⟨

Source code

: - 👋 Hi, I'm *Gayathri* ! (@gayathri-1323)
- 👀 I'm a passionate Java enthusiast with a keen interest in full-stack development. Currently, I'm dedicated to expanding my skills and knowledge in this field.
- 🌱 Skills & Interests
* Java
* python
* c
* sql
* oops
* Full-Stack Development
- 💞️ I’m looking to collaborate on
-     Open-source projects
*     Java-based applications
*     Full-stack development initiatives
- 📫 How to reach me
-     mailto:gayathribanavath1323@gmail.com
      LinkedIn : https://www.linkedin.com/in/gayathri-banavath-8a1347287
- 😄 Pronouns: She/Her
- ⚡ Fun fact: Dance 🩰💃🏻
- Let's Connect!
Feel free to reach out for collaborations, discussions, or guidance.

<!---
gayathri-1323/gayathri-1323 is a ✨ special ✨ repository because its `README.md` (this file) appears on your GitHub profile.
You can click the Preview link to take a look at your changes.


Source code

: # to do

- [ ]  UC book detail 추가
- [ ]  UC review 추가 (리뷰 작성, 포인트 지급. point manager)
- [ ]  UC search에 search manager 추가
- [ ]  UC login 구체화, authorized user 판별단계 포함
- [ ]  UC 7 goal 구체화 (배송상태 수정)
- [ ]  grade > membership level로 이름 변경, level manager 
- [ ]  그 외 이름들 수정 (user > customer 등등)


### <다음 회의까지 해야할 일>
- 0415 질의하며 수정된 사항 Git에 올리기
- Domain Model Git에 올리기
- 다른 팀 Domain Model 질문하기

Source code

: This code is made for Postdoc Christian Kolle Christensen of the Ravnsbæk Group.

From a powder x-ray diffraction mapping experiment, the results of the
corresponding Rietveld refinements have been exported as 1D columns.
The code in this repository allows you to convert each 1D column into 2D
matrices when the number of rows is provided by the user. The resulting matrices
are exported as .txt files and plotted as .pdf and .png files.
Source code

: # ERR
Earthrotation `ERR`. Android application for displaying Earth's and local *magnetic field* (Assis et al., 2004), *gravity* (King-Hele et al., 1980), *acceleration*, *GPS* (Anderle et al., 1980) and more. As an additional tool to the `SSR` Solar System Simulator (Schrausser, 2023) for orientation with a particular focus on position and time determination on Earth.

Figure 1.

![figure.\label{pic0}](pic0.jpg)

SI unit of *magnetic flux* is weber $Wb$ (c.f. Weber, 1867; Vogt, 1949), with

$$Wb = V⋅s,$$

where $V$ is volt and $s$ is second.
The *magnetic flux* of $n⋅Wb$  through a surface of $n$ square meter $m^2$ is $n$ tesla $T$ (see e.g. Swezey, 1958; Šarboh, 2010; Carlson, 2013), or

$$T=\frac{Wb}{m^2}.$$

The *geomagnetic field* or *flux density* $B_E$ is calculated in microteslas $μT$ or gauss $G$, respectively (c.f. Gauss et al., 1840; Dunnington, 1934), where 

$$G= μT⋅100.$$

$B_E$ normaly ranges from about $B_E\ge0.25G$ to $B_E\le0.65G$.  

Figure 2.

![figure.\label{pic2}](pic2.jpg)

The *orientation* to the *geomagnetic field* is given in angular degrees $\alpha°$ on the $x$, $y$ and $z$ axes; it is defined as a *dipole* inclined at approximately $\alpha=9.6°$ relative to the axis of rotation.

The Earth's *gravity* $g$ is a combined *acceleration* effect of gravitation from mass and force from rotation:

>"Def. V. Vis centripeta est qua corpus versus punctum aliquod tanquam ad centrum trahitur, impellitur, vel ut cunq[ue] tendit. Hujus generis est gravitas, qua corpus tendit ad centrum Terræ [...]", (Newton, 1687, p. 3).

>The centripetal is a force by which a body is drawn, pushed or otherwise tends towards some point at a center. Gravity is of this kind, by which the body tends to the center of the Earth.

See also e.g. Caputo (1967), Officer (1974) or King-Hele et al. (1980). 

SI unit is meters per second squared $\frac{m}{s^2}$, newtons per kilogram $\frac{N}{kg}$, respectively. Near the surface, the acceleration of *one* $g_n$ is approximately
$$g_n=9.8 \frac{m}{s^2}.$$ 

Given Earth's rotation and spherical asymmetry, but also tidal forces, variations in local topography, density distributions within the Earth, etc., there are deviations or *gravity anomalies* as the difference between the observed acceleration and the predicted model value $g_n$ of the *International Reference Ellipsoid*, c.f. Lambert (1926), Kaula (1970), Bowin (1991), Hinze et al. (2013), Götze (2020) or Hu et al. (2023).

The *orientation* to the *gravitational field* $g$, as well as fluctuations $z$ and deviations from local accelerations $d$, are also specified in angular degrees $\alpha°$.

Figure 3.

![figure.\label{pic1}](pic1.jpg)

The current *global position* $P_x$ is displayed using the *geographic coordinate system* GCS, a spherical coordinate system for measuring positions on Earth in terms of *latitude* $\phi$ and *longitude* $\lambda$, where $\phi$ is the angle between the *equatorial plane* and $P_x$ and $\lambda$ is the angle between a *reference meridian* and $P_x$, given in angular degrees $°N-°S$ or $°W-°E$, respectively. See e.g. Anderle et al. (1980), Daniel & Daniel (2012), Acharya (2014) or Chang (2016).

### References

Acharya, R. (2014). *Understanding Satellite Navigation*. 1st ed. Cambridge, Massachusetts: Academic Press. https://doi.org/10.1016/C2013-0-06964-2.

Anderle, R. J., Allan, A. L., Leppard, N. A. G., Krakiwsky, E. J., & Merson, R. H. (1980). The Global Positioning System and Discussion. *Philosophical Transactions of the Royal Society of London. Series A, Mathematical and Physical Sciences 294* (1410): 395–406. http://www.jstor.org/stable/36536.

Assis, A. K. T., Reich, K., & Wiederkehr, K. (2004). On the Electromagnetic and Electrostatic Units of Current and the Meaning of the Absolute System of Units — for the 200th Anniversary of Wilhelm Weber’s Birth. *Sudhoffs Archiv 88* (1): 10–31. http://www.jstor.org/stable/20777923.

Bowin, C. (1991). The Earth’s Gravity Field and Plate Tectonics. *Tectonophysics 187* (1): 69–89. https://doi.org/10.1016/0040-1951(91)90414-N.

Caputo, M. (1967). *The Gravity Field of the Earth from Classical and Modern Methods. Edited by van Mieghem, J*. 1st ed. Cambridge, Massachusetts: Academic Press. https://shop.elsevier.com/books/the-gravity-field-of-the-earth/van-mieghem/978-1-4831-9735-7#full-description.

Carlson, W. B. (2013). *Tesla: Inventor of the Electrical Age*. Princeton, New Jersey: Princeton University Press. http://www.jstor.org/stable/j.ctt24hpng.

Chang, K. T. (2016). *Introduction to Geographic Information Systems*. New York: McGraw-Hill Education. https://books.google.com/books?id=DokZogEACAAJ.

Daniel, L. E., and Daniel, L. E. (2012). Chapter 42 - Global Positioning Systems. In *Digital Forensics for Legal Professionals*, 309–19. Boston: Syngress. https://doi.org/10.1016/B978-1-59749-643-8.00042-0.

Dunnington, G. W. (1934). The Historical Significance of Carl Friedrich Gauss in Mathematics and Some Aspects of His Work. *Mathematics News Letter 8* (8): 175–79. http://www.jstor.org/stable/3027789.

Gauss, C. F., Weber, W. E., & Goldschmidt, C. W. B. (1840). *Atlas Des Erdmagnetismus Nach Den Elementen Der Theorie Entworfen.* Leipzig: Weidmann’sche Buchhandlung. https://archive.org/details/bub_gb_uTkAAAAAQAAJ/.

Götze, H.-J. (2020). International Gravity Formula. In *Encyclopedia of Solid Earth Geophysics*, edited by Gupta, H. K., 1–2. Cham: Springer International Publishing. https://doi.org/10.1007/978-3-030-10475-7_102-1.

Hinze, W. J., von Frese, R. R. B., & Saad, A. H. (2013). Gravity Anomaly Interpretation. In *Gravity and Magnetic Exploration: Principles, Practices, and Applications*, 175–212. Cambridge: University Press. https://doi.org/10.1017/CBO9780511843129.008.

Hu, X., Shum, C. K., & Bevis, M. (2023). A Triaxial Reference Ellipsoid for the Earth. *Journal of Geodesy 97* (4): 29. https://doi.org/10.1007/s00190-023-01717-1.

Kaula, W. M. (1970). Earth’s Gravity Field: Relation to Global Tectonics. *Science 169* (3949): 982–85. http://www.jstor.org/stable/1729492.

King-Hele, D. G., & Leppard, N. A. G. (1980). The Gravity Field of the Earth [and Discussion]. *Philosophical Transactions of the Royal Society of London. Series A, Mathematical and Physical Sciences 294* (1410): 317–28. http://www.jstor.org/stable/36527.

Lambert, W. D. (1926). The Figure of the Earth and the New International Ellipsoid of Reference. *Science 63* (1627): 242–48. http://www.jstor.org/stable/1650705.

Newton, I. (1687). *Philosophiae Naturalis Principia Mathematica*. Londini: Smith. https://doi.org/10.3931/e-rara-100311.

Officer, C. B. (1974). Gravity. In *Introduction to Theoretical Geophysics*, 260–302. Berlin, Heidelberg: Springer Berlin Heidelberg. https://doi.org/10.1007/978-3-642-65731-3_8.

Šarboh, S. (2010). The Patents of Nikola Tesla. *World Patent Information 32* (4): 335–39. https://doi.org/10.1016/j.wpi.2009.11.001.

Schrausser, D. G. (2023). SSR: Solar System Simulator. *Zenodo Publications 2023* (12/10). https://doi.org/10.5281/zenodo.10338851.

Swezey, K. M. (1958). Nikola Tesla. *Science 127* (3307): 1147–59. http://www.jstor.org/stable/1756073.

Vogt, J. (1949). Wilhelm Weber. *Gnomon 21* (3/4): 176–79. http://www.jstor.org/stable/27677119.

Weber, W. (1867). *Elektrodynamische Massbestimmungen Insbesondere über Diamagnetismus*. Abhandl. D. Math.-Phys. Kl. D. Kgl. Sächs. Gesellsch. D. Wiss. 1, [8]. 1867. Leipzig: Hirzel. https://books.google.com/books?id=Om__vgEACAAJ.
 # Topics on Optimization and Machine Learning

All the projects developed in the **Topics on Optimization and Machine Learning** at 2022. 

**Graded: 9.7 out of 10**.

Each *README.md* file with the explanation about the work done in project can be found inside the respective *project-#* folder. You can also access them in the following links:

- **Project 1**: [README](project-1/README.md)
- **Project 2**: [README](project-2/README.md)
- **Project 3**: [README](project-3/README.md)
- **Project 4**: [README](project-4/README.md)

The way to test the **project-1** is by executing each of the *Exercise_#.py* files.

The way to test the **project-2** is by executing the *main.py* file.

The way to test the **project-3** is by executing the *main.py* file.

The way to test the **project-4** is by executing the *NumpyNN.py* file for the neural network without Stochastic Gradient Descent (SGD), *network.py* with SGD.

⟩

TASK REQUIREMENTS:
Whenever the word "Vogt" shows up in a line of the entries, list that line.

RESULT BELOW:
SI unit of *magnetic flux* is weber $Wb$ (c.f. Weber, 1867; Vogt, 1949), with
Vogt, J. (1949). Wilhelm Weber. *Gnomon 21* (3/4): 176–79. http://www.jstor.org/stable/27677119.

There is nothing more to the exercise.